## Data listing:

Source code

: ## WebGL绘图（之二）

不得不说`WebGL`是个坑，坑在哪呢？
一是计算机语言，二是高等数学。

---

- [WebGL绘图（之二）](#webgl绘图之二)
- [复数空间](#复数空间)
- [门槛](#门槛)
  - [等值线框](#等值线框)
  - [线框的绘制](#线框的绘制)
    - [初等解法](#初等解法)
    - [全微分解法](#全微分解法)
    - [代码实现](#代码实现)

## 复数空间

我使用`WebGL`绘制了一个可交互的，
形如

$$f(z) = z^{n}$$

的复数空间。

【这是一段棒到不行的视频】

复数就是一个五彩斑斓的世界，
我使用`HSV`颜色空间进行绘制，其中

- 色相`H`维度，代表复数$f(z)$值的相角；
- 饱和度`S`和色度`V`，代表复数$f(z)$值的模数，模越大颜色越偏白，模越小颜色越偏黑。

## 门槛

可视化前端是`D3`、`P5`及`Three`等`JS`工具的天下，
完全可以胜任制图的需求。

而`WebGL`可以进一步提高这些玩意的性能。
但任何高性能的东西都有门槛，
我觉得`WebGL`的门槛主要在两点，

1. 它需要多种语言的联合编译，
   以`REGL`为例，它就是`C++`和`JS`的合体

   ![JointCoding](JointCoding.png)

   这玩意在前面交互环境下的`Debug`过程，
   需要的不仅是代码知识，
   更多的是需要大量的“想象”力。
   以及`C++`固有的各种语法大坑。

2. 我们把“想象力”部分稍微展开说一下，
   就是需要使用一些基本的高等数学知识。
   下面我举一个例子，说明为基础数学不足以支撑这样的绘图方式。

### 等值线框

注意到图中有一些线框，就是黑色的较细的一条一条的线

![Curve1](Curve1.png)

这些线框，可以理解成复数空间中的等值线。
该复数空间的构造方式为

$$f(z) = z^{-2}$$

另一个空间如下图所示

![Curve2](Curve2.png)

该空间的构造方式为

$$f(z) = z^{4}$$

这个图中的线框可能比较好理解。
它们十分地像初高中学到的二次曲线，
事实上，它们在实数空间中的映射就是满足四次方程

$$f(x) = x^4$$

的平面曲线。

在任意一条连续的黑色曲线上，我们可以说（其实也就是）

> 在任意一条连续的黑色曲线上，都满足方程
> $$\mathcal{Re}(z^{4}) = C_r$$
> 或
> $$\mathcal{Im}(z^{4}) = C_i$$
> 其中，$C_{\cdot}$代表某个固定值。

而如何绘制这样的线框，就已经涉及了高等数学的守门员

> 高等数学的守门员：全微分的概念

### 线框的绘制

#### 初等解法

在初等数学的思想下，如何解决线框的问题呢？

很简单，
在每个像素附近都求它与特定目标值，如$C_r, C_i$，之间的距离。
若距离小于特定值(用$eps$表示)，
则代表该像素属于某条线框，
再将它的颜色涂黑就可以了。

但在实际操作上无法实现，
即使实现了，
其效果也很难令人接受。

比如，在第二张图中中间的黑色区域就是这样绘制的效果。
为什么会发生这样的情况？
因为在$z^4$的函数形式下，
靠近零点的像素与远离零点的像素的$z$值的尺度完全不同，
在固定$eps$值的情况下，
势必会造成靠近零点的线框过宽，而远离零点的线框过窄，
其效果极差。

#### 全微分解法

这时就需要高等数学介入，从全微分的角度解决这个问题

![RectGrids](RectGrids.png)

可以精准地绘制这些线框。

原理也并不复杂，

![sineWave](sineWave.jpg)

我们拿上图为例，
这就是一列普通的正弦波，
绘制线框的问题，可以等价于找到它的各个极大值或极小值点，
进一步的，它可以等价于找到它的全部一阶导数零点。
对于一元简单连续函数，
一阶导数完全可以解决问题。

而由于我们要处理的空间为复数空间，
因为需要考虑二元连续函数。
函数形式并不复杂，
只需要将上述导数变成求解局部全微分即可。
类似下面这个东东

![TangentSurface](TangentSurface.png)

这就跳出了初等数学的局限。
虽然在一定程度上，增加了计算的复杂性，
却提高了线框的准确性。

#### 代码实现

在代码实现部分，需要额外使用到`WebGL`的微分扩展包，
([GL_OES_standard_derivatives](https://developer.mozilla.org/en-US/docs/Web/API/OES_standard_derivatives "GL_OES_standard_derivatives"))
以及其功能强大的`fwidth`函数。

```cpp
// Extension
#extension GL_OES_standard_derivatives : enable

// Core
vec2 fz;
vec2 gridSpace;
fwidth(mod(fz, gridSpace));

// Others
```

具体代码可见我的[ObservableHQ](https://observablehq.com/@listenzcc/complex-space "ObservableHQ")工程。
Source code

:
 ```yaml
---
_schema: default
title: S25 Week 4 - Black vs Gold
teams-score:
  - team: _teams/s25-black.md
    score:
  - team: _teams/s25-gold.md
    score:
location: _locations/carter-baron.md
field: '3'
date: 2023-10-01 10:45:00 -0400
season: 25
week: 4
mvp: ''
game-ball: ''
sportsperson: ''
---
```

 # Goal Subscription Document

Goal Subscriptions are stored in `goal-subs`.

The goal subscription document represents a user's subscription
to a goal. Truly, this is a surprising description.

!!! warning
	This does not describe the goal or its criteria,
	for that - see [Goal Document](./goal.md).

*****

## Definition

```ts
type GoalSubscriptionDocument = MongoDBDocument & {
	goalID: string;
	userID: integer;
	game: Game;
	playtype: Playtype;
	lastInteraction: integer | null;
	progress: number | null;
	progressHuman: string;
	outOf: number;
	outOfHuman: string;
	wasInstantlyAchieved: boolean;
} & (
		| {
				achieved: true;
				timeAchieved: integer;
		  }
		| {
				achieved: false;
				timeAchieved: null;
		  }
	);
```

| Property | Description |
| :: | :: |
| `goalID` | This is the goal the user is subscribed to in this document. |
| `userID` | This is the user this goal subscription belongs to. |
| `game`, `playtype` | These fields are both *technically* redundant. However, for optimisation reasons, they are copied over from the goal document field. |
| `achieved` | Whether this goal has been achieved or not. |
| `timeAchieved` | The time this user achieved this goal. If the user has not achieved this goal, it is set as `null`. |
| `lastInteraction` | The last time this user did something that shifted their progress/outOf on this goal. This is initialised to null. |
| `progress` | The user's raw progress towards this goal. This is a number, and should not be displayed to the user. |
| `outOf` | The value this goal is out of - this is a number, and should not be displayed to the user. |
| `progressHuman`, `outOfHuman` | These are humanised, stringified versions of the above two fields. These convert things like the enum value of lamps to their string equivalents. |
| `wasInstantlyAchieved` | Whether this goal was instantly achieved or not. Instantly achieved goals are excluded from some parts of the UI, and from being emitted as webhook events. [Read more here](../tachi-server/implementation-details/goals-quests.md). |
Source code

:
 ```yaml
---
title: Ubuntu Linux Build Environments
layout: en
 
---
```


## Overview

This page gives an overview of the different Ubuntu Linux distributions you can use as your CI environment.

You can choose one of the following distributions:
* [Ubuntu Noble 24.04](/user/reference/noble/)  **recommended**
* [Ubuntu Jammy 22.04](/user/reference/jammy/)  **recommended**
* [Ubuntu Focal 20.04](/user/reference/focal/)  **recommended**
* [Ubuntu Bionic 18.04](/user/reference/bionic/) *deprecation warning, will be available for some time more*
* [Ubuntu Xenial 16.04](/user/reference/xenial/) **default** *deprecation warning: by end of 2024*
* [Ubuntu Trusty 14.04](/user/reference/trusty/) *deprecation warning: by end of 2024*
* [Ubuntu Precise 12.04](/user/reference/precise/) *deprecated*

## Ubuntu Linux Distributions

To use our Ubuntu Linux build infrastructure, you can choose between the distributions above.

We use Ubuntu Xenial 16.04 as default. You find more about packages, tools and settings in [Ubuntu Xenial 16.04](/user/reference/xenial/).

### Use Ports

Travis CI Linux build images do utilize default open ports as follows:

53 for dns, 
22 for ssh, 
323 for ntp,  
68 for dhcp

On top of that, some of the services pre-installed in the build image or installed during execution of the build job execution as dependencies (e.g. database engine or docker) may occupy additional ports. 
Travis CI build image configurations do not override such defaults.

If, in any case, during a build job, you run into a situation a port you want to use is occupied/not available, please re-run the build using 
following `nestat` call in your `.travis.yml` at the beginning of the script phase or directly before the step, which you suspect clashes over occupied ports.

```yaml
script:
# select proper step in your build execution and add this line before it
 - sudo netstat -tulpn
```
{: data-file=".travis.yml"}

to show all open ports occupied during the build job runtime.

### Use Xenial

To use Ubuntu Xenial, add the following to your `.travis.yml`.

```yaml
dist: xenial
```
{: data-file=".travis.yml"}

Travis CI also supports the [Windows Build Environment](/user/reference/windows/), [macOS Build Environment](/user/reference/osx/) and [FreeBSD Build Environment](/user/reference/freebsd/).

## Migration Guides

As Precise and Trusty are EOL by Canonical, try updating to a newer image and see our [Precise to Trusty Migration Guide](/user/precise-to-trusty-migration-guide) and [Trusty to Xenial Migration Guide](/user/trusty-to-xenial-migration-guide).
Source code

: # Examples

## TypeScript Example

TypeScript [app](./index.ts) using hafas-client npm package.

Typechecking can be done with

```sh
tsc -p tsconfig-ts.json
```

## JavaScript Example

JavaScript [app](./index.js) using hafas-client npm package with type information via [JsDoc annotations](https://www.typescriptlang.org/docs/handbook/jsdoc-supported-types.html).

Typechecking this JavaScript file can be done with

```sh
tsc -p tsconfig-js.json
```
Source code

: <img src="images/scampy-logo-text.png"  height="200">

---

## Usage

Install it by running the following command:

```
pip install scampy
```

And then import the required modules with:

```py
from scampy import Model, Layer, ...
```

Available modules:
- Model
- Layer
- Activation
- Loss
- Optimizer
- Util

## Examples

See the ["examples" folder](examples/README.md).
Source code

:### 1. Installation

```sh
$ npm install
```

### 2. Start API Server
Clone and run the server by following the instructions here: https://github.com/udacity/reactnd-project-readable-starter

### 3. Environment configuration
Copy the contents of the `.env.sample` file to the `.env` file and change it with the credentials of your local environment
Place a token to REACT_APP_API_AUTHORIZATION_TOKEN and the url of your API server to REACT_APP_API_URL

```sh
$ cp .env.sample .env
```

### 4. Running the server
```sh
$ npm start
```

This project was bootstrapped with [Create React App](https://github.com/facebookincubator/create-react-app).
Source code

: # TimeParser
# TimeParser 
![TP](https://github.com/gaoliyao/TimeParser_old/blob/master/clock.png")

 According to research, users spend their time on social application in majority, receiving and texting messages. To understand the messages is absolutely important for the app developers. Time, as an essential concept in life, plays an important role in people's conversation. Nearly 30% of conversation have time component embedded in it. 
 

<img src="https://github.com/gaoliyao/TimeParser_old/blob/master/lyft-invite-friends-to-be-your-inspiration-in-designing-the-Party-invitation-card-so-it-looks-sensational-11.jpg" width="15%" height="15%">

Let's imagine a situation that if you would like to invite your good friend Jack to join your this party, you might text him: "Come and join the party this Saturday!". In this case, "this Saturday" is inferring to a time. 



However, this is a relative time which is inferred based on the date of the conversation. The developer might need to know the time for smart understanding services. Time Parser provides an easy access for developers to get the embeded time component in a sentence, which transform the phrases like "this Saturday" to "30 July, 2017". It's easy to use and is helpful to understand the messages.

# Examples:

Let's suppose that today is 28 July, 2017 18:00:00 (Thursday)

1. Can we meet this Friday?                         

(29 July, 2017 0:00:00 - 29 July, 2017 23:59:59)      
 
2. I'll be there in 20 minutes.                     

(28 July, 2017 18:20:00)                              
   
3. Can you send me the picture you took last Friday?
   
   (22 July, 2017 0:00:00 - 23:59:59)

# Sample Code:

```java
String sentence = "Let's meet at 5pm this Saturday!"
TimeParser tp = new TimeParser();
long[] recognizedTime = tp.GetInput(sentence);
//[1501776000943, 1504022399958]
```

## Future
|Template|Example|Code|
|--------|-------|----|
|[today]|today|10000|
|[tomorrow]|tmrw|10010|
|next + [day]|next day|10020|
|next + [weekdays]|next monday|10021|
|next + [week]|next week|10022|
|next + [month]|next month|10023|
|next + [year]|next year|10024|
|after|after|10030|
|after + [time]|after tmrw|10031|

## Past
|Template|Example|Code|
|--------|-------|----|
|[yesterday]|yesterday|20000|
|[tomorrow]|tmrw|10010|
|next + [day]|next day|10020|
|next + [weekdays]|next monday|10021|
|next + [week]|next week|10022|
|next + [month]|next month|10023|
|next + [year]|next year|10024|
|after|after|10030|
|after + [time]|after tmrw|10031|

## Required work:
Repeat, character for character, the lines of the material above from the line with "- [等值线框](#等值线框)" through the line with "这就跳出了初等数学的局限。".

## Answer box:
  - [等值线框](#等值线框)
  - [线框的绘制](#线框的绘制)
    - [初等解法](#初等解法)
    - [全微分解法](#全微分解法)
    - [代码实现](#代码实现)

## 复数空间

我使用`WebGL`绘制了一个可交互的，
形如

$$f(z) = z^{n}$$

的复数空间。

【这是一段棒到不行的视频】

复数就是一个五彩斑斓的世界，
我使用`HSV`颜色空间进行绘制，其中

- 色相`H`维度，代表复数$f(z)$值的相角；
- 饱和度`S`和色度`V`，代表复数$f(z)$值的模数，模越大颜色越偏白，模越小颜色越偏黑。

## 门槛

可视化前端是`D3`、`P5`及`Three`等`JS`工具的天下，
完全可以胜任制图的需求。

而`WebGL`可以进一步提高这些玩意的性能。
但任何高性能的东西都有门槛，
我觉得`WebGL`的门槛主要在两点，

1. 它需要多种语言的联合编译，
   以`REGL`为例，它就是`C++`和`JS`的合体

   ![JointCoding](JointCoding.png)

   这玩意在前面交互环境下的`Debug`过程，
   需要的不仅是代码知识，
   更多的是需要大量的“想象”力。
   以及`C++`固有的各种语法大坑。

2. 我们把“想象力”部分稍微展开说一下，
   就是需要使用一些基本的高等数学知识。
   下面我举一个例子，说明为基础数学不足以支撑这样的绘图方式。

### 等值线框

注意到图中有一些线框，就是黑色的较细的一条一条的线

![Curve1](Curve1.png)

这些线框，可以理解成复数空间中的等值线。
该复数空间的构造方式为

$$f(z) = z^{-2}$$

另一个空间如下图所示

![Curve2](Curve2.png)

该空间的构造方式为

$$f(z) = z^{4}$$

这个图中的线框可能比较好理解。
它们十分地像初高中学到的二次曲线，
事实上，它们在实数空间中的映射就是满足四次方程

$$f(x) = x^4$$

的平面曲线。

在任意一条连续的黑色曲线上，我们可以说（其实也就是）

> 在任意一条连续的黑色曲线上，都满足方程
> $$\mathcal{Re}(z^{4}) = C_r$$
> 或
> $$\mathcal{Im}(z^{4}) = C_i$$
> 其中，$C_{\cdot}$代表某个固定值。

而如何绘制这样的线框，就已经涉及了高等数学的守门员

> 高等数学的守门员：全微分的概念

### 线框的绘制

#### 初等解法

在初等数学的思想下，如何解决线框的问题呢？

很简单，
在每个像素附近都求它与特定目标值，如$C_r, C_i$，之间的距离。
若距离小于特定值(用$eps$表示)，
则代表该像素属于某条线框，
再将它的颜色涂黑就可以了。

但在实际操作上无法实现，
即使实现了，
其效果也很难令人接受。

比如，在第二张图中中间的黑色区域就是这样绘制的效果。
为什么会发生这样的情况？
因为在$z^4$的函数形式下，
靠近零点的像素与远离零点的像素的$z$值的尺度完全不同，
在固定$eps$值的情况下，
势必会造成靠近零点的线框过宽，而远离零点的线框过窄，
其效果极差。

#### 全微分解法

这时就需要高等数学介入，从全微分的角度解决这个问题

![RectGrids](RectGrids.png)

可以精准地绘制这些线框。

原理也并不复杂，

![sineWave](sineWave.jpg)

我们拿上图为例，
这就是一列普通的正弦波，
绘制线框的问题，可以等价于找到它的各个极大值或极小值点，
进一步的，它可以等价于找到它的全部一阶导数零点。
对于一元简单连续函数，
一阶导数完全可以解决问题。

而由于我们要处理的空间为复数空间，
因为需要考虑二元连续函数。
函数形式并不复杂，
只需要将上述导数变成求解局部全微分即可。
类似下面这个东东

![TangentSurface](TangentSurface.png)

这就跳出了初等数学的局限。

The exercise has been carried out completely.